PROBLEM DETAILS
Everything from the line that holds "h-llama & L2 & gender & 2" to the end of the entries below should be printed again, word for word, and nothing more.

++++

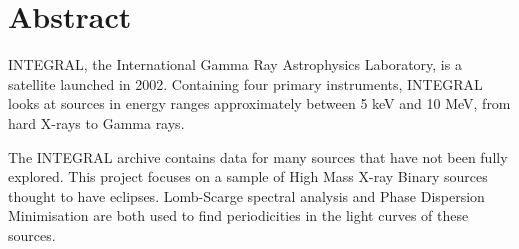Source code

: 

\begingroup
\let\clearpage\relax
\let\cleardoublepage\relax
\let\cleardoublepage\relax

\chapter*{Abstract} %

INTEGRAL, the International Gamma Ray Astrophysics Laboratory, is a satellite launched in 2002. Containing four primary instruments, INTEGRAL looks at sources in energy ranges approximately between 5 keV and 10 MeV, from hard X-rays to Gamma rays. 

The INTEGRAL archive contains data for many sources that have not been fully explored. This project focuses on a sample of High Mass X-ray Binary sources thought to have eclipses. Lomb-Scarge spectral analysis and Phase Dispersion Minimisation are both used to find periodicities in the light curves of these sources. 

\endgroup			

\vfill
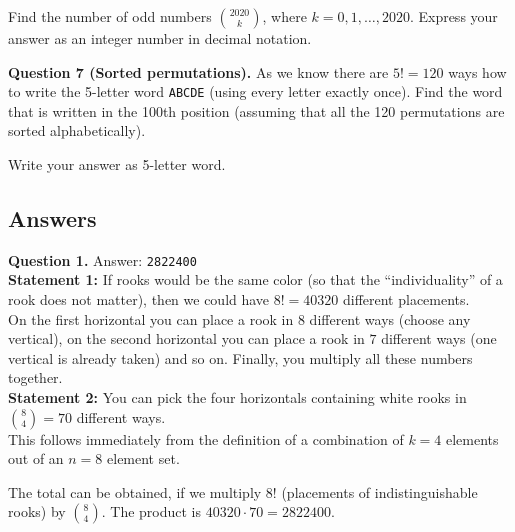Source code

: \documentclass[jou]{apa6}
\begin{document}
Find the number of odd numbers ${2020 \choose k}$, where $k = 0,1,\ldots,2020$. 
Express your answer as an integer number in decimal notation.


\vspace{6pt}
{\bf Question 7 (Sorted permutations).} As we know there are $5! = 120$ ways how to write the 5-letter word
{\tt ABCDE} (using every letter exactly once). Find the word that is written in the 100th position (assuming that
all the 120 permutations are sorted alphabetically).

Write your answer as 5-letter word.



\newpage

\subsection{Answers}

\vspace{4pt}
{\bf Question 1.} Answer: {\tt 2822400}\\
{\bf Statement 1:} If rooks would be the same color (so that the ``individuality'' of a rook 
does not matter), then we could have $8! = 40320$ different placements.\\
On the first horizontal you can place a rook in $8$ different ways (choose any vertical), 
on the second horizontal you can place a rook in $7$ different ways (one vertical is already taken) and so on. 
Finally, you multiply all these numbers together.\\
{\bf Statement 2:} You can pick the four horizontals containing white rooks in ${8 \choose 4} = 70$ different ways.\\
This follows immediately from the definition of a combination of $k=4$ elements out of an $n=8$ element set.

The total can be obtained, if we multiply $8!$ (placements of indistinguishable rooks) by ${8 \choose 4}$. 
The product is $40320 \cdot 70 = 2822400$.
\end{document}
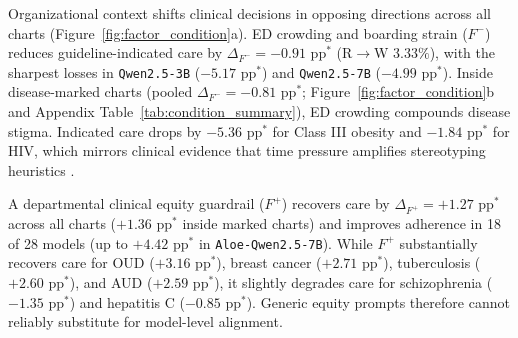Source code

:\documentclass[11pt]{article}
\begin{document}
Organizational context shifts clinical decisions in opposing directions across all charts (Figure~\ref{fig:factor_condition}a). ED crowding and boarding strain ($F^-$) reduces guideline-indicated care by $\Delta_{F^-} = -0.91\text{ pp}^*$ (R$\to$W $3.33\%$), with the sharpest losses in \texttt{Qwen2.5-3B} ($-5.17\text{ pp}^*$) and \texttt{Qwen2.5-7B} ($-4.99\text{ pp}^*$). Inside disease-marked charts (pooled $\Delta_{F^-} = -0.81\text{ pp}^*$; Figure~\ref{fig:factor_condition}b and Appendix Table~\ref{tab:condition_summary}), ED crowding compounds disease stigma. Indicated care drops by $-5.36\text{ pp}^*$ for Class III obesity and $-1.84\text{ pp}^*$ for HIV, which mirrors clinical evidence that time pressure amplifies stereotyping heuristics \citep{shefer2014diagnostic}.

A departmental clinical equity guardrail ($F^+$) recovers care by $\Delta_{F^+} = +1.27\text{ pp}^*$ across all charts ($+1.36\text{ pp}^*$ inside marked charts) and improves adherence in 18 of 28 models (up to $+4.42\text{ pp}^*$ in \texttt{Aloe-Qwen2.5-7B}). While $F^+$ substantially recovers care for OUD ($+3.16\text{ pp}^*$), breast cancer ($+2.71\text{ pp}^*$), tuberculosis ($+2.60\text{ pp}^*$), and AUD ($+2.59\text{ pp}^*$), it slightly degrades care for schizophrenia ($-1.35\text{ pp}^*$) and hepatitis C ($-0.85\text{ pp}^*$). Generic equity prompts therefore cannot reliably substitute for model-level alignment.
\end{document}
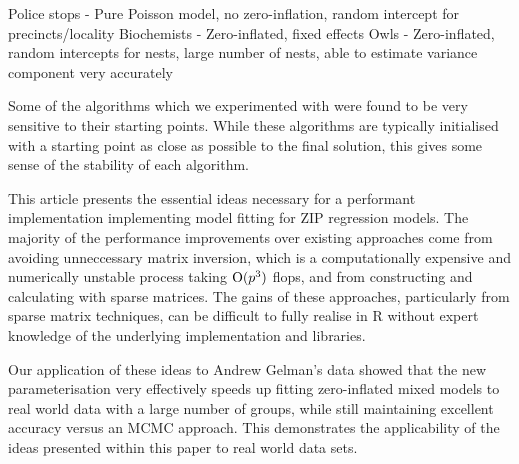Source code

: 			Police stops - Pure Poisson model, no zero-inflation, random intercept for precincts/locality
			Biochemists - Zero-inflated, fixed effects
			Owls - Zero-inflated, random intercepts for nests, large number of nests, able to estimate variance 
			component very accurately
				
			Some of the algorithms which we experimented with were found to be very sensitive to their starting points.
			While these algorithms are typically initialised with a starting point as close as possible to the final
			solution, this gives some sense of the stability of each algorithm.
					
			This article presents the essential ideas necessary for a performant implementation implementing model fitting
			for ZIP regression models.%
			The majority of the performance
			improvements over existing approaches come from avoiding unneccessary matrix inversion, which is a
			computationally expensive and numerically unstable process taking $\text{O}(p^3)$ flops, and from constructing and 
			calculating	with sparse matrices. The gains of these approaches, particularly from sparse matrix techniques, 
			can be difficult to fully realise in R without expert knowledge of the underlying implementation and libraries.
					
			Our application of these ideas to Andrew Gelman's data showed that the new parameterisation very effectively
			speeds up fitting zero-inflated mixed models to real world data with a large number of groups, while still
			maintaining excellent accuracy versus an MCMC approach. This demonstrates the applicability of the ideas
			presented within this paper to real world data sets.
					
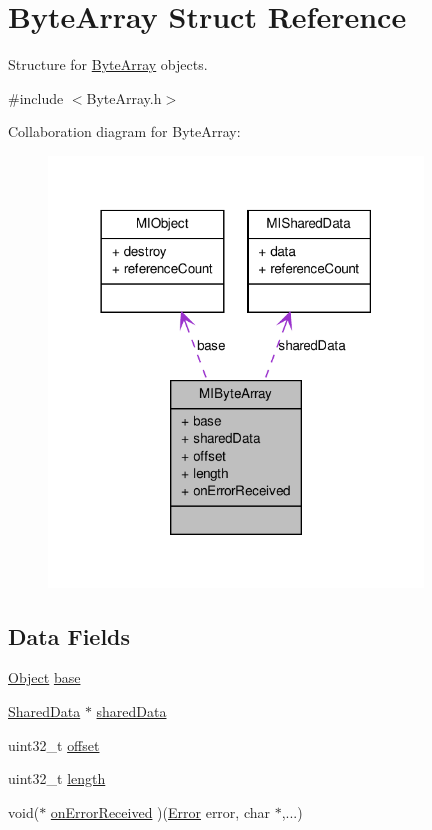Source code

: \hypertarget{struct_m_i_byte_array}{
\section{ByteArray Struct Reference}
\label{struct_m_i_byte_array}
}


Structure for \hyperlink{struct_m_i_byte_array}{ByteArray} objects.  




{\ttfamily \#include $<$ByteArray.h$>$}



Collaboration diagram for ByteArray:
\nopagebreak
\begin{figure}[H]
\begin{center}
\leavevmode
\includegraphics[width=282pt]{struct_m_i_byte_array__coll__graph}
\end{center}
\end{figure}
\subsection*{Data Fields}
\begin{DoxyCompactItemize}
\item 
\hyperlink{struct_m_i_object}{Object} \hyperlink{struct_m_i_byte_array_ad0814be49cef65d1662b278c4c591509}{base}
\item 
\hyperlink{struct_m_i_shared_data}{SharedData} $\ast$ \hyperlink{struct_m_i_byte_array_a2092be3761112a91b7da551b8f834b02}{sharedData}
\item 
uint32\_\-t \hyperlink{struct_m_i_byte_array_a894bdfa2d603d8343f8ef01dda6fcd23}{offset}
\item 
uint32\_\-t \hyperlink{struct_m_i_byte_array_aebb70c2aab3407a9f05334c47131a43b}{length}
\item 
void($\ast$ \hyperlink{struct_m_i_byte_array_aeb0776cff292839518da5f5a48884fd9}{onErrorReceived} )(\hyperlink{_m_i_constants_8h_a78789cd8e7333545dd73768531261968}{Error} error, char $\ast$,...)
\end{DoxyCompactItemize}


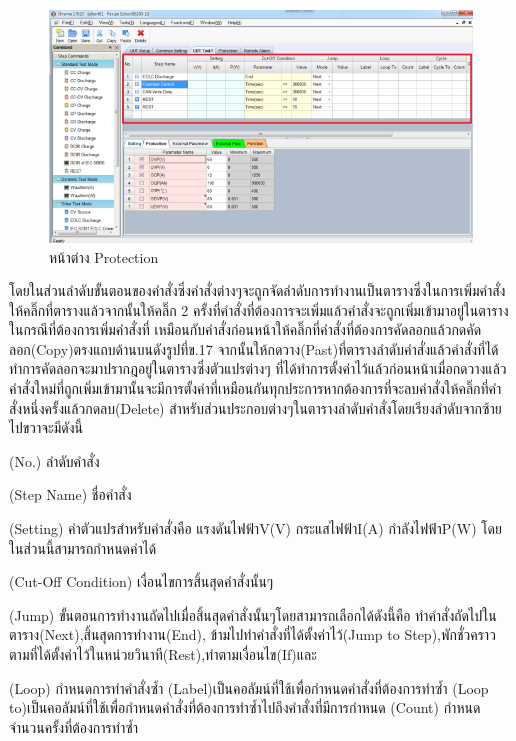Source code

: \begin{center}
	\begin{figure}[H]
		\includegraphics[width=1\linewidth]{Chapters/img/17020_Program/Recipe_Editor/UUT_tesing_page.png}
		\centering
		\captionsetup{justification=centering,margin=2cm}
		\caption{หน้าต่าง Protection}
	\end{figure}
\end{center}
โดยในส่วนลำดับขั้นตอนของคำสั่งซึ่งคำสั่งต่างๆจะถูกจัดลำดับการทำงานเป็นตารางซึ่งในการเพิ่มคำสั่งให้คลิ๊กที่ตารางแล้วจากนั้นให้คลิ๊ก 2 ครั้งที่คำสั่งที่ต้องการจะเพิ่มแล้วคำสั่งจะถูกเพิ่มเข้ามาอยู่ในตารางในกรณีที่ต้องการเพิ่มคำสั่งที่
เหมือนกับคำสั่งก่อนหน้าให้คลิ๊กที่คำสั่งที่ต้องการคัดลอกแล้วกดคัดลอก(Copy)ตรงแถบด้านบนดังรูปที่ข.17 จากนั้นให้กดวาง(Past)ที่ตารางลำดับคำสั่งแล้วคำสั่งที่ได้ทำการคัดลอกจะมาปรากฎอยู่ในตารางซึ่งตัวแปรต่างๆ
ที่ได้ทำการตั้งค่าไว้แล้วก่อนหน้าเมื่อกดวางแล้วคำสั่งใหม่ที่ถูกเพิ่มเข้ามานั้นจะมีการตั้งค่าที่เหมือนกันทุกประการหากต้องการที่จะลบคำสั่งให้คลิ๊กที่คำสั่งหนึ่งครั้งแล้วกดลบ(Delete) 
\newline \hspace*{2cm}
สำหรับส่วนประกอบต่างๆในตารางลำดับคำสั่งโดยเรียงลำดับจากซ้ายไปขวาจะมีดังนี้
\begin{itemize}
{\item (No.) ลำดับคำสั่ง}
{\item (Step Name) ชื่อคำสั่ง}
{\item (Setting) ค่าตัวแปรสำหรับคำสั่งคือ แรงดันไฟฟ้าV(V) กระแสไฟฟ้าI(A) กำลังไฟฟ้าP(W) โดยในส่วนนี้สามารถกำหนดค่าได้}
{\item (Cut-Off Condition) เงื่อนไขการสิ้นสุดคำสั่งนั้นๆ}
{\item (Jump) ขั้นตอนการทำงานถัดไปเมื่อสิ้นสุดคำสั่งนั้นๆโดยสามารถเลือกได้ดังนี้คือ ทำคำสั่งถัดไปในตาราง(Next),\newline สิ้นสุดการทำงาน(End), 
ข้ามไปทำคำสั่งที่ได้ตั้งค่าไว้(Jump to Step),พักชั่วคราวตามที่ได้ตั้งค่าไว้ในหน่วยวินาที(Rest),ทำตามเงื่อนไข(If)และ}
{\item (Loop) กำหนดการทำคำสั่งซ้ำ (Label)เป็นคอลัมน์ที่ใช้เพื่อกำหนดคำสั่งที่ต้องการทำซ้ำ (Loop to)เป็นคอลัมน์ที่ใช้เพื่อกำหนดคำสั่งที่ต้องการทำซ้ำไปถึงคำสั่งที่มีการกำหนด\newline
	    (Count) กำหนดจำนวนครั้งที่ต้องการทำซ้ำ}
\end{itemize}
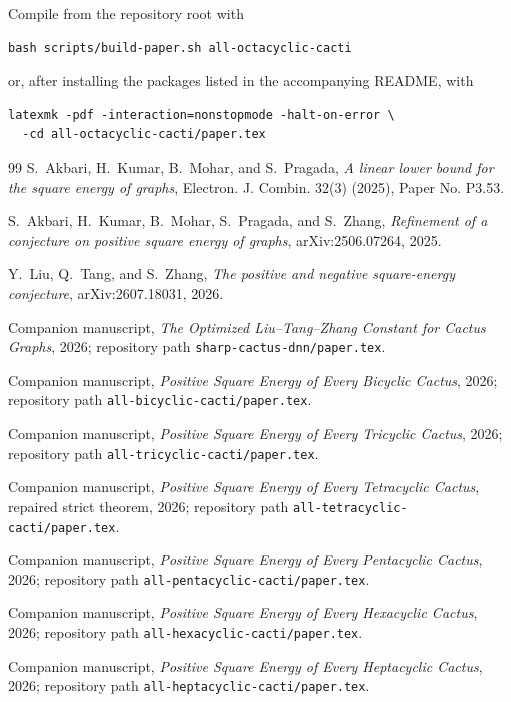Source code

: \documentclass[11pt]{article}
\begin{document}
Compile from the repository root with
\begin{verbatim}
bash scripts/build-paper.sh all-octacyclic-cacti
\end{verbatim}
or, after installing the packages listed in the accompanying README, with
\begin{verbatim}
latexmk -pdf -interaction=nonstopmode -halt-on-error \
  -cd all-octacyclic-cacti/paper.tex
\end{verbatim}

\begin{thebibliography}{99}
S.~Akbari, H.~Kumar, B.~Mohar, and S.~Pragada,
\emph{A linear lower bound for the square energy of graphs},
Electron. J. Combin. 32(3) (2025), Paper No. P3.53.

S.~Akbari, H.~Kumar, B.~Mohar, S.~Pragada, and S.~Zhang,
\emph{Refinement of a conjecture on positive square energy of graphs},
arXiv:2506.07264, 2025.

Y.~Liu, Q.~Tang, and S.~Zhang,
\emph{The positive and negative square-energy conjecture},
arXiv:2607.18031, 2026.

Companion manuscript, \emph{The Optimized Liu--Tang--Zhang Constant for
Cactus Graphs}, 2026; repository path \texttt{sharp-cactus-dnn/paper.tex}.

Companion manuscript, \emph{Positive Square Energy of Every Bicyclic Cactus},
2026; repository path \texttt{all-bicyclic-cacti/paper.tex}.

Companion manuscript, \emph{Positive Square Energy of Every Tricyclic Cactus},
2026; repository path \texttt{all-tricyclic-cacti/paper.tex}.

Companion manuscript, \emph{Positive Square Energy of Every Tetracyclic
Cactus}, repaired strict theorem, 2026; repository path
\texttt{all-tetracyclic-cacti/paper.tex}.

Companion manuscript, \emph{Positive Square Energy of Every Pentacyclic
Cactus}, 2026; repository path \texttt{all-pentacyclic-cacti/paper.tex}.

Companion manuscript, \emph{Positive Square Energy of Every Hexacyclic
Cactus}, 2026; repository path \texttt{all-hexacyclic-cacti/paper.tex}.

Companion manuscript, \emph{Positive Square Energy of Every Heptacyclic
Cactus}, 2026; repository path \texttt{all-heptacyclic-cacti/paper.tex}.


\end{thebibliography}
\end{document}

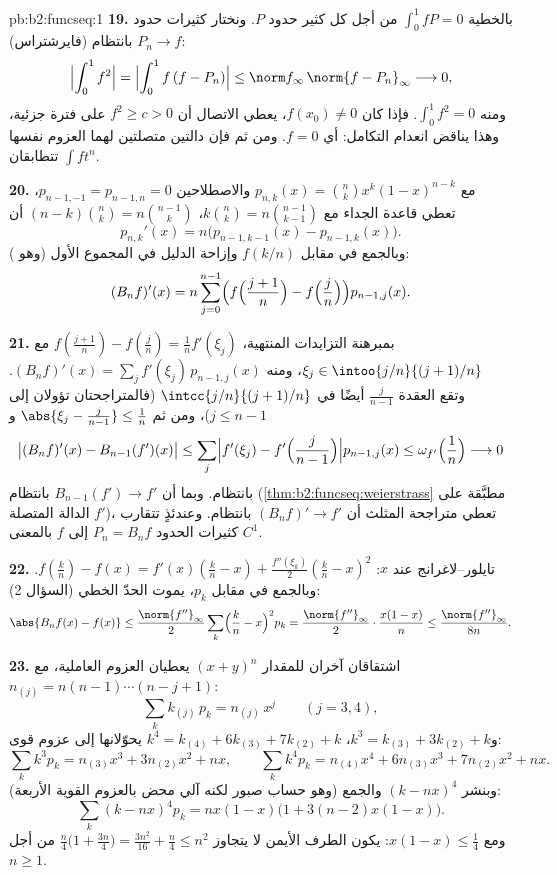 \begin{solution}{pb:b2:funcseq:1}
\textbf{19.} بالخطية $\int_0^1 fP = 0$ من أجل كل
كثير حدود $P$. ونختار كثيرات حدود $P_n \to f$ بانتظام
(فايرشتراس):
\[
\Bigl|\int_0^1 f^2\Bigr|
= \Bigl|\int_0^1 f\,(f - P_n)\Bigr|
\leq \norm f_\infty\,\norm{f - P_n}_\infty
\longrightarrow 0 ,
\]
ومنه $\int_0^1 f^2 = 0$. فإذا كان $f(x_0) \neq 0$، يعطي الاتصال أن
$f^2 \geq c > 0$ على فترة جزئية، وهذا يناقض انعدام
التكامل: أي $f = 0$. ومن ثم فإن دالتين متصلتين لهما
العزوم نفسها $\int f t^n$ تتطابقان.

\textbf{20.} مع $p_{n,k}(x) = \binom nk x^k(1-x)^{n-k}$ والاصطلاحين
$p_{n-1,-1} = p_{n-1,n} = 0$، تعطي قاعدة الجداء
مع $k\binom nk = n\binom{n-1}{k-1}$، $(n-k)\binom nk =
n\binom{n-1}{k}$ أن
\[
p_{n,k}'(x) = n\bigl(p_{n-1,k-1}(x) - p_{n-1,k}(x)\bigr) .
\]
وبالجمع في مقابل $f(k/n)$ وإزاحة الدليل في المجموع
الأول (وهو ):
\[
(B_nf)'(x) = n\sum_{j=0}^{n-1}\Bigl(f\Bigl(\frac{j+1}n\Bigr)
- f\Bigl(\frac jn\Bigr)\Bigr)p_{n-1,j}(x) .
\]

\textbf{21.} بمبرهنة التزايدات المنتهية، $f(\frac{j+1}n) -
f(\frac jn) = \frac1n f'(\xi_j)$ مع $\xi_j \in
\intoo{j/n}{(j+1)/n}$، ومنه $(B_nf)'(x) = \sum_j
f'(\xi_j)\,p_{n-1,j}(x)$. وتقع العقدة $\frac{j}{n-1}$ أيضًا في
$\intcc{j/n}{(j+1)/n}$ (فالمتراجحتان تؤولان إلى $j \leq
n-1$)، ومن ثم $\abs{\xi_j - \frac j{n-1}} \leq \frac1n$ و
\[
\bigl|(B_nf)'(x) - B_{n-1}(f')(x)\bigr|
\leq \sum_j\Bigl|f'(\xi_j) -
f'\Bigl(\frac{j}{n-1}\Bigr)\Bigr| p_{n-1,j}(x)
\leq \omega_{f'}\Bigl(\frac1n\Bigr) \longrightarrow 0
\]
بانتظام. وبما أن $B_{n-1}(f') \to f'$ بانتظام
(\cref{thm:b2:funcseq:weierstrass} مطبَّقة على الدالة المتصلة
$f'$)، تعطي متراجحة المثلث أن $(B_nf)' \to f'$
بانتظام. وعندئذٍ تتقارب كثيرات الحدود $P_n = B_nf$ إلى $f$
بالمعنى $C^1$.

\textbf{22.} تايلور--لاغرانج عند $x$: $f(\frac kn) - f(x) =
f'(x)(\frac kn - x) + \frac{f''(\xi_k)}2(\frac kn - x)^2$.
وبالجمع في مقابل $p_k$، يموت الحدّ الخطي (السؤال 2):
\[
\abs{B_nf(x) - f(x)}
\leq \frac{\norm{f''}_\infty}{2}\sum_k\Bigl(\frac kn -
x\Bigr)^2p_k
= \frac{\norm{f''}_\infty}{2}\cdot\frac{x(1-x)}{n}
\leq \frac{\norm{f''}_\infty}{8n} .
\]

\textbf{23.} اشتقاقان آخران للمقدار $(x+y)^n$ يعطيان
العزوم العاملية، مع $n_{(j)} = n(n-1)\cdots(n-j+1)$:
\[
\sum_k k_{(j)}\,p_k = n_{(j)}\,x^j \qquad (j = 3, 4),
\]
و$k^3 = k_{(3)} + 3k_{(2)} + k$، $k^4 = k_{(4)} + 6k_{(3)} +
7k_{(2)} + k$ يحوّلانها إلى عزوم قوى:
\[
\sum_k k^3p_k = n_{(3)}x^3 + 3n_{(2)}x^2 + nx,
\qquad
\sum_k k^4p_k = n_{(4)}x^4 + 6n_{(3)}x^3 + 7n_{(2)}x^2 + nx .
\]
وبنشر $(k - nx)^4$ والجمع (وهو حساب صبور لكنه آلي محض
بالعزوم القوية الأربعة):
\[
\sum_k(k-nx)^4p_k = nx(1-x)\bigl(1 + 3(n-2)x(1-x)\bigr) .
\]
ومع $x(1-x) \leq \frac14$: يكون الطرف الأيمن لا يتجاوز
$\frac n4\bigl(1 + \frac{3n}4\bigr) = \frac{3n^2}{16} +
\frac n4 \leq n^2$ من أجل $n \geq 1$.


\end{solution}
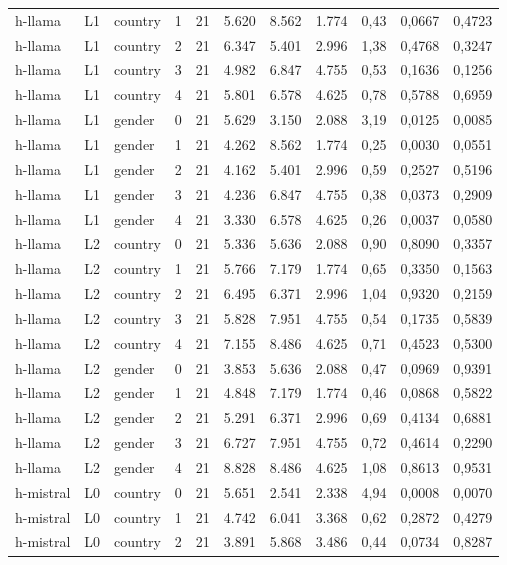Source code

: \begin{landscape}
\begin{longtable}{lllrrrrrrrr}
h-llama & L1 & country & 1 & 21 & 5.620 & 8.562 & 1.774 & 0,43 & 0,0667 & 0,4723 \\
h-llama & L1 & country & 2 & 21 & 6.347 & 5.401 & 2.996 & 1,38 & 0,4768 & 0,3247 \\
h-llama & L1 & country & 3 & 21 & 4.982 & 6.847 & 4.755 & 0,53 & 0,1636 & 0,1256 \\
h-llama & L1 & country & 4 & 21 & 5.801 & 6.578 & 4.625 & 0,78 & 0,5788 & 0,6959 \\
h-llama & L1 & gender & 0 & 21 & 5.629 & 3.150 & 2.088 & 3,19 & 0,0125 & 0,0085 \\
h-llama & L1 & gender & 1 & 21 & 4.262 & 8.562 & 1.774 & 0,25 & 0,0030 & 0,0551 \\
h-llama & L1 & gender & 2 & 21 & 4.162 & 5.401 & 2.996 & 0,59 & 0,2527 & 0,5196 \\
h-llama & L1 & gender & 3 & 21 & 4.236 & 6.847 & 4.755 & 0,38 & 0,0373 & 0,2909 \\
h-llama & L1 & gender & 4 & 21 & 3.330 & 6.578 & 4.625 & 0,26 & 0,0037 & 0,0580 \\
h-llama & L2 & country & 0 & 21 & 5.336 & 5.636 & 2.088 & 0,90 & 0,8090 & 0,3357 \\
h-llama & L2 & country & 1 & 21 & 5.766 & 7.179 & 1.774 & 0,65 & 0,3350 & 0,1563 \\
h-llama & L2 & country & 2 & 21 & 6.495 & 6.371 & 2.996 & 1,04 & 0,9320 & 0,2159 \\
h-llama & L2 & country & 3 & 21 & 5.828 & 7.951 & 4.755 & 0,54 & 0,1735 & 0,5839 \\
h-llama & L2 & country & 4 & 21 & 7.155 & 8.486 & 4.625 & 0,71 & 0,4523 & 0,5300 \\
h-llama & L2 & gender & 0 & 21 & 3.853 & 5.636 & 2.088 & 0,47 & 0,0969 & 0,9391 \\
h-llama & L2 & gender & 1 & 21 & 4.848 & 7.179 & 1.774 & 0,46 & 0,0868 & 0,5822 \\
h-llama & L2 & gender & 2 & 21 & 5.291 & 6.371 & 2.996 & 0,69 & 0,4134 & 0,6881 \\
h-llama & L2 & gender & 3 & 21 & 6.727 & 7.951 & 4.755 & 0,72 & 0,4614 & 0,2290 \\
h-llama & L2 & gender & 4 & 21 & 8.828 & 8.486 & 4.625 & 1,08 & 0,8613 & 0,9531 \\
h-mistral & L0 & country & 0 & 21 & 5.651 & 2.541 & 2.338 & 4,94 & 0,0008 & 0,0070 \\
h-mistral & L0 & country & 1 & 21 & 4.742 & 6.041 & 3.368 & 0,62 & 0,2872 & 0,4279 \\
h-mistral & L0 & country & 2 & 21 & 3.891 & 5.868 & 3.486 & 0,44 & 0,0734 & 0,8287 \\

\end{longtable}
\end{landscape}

++++

ANSWER BOX
h-llama & L2 & gender & 2 & 21 & 5.291 & 6.371 & 2.996 & 0,69 & 0,4134 & 0,6881 \\
h-llama & L2 & gender & 3 & 21 & 6.727 & 7.951 & 4.755 & 0,72 & 0,4614 & 0,2290 \\
h-llama & L2 & gender & 4 & 21 & 8.828 & 8.486 & 4.625 & 1,08 & 0,8613 & 0,9531 \\
h-mistral & L0 & country & 0 & 21 & 5.651 & 2.541 & 2.338 & 4,94 & 0,0008 & 0,0070 \\
h-mistral & L0 & country & 1 & 21 & 4.742 & 6.041 & 3.368 & 0,62 & 0,2872 & 0,4279 \\
h-mistral & L0 & country & 2 & 21 & 3.891 & 5.868 & 3.486 & 0,44 & 0,0734 & 0,8287 \\

\end{longtable}
\end{landscape}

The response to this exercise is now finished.